Task item
Once the data has been read, print it back in full, exactly.

Provided material: Begin

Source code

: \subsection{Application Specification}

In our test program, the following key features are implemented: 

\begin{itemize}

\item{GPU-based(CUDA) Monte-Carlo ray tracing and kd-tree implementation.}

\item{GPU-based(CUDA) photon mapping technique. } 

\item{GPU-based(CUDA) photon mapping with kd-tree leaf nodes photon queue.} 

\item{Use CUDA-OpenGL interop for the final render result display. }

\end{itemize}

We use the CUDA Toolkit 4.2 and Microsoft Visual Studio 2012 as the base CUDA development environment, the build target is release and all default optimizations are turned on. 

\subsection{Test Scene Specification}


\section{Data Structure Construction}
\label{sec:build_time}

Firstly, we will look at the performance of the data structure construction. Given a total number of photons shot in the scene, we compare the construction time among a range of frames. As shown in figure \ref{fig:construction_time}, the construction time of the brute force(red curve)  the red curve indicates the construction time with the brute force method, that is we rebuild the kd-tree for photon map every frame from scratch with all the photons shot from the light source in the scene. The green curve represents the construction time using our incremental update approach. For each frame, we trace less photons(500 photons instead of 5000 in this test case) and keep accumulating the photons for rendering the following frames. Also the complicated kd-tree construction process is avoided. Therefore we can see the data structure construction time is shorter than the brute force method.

Provided material: End

Output of the exercise
Source code

: \subsection{Application Specification}

In our test program, the following key features are implemented: 

\begin{itemize}

\item{GPU-based(CUDA) Monte-Carlo ray tracing and kd-tree implementation.}

\item{GPU-based(CUDA) photon mapping technique. } 

\item{GPU-based(CUDA) photon mapping with kd-tree leaf nodes photon queue.} 

\item{Use CUDA-OpenGL interop for the final render result display. }

\end{itemize}

We use the CUDA Toolkit 4.2 and Microsoft Visual Studio 2012 as the base CUDA development environment, the build target is release and all default optimizations are turned on. 

\subsection{Test Scene Specification}


\section{Data Structure Construction}
\label{sec:build_time}

Firstly, we will look at the performance of the data structure construction. Given a total number of photons shot in the scene, we compare the construction time among a range of frames. As shown in figure \ref{fig:construction_time}, the construction time of the brute force(red curve)  the red curve indicates the construction time with the brute force method, that is we rebuild the kd-tree for photon map every frame from scratch with all the photons shot from the light source in the scene. The green curve represents the construction time using our incremental update approach. For each frame, we trace less photons(500 photons instead of 5000 in this test case) and keep accumulating the photons for rendering the following frames. Also the complicated kd-tree construction process is avoided. Therefore we can see the data structure construction time is shorter than the brute force method.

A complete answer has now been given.